= Instructions for the task =
Keep the pictures out, please, and set down every record exactly.

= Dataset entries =

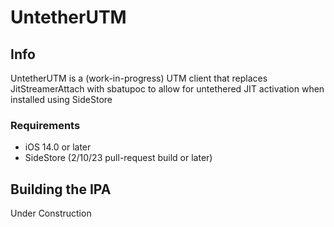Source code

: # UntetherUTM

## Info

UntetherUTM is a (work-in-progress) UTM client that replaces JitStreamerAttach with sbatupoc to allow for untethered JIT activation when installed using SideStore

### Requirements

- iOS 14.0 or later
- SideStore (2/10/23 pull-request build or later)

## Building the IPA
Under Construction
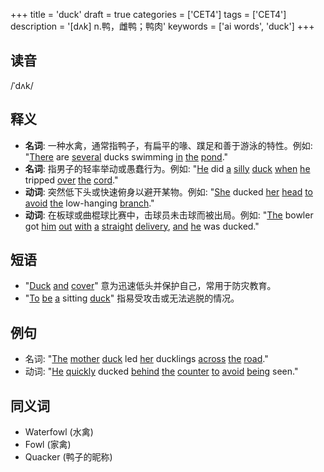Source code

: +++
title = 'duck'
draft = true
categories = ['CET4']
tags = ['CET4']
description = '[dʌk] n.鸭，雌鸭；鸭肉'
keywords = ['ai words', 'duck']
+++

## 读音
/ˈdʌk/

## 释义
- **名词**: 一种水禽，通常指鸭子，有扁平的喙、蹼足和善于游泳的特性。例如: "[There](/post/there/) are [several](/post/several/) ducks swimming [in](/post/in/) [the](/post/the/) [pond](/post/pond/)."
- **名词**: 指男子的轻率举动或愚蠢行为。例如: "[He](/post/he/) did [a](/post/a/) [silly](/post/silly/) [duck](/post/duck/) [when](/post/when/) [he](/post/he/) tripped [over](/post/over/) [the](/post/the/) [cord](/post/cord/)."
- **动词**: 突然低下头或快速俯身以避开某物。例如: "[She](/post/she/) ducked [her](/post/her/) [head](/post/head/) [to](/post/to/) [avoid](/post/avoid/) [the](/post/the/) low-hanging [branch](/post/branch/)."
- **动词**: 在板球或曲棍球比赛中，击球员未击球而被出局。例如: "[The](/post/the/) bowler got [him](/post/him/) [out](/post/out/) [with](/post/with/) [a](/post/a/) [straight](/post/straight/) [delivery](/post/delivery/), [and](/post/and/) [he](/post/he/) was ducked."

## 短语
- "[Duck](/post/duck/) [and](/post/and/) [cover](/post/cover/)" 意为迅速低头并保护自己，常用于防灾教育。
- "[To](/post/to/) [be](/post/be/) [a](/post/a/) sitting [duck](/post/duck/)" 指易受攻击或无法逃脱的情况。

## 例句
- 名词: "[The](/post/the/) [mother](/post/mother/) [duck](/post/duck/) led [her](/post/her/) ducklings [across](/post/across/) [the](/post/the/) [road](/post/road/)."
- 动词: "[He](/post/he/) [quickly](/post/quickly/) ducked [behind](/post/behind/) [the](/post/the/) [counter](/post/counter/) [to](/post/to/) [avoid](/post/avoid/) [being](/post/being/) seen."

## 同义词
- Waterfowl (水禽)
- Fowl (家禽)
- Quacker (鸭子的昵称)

= Task answer =
Source code

: # UntetherUTM

## Info

UntetherUTM is a (work-in-progress) UTM client that replaces JitStreamerAttach with sbatupoc to allow for untethered JIT activation when installed using SideStore

### Requirements

- iOS 14.0 or later
- SideStore (2/10/23 pull-request build or later)

## Building the IPA
Under Construction
Source code

: +++
title = 'duck'
draft = true
categories = ['CET4']
tags = ['CET4']
description = '[dʌk] n.鸭，雌鸭；鸭肉'
keywords = ['ai words', 'duck']
+++

## 读音
/ˈdʌk/

## 释义
- **名词**: 一种水禽，通常指鸭子，有扁平的喙、蹼足和善于游泳的特性。例如: "[There](/post/there/) are [several](/post/several/) ducks swimming [in](/post/in/) [the](/post/the/) [pond](/post/pond/)."
- **名词**: 指男子的轻率举动或愚蠢行为。例如: "[He](/post/he/) did [a](/post/a/) [silly](/post/silly/) [duck](/post/duck/) [when](/post/when/) [he](/post/he/) tripped [over](/post/over/) [the](/post/the/) [cord](/post/cord/)."
- **动词**: 突然低下头或快速俯身以避开某物。例如: "[She](/post/she/) ducked [her](/post/her/) [head](/post/head/) [to](/post/to/) [avoid](/post/avoid/) [the](/post/the/) low-hanging [branch](/post/branch/)."
- **动词**: 在板球或曲棍球比赛中，击球员未击球而被出局。例如: "[The](/post/the/) bowler got [him](/post/him/) [out](/post/out/) [with](/post/with/) [a](/post/a/) [straight](/post/straight/) [delivery](/post/delivery/), [and](/post/and/) [he](/post/he/) was ducked."

## 短语
- "[Duck](/post/duck/) [and](/post/and/) [cover](/post/cover/)" 意为迅速低头并保护自己，常用于防灾教育。
- "[To](/post/to/) [be](/post/be/) [a](/post/a/) sitting [duck](/post/duck/)" 指易受攻击或无法逃脱的情况。

## 例句
- 名词: "[The](/post/the/) [mother](/post/mother/) [duck](/post/duck/) led [her](/post/her/) ducklings [across](/post/across/) [the](/post/the/) [road](/post/road/)."
- 动词: "[He](/post/he/) [quickly](/post/quickly/) ducked [behind](/post/behind/) [the](/post/the/) [counter](/post/counter/) [to](/post/to/) [avoid](/post/avoid/) [being](/post/being/) seen."

## 同义词
- Waterfowl (水禽)
- Fowl (家禽)
- Quacker (鸭子的昵称)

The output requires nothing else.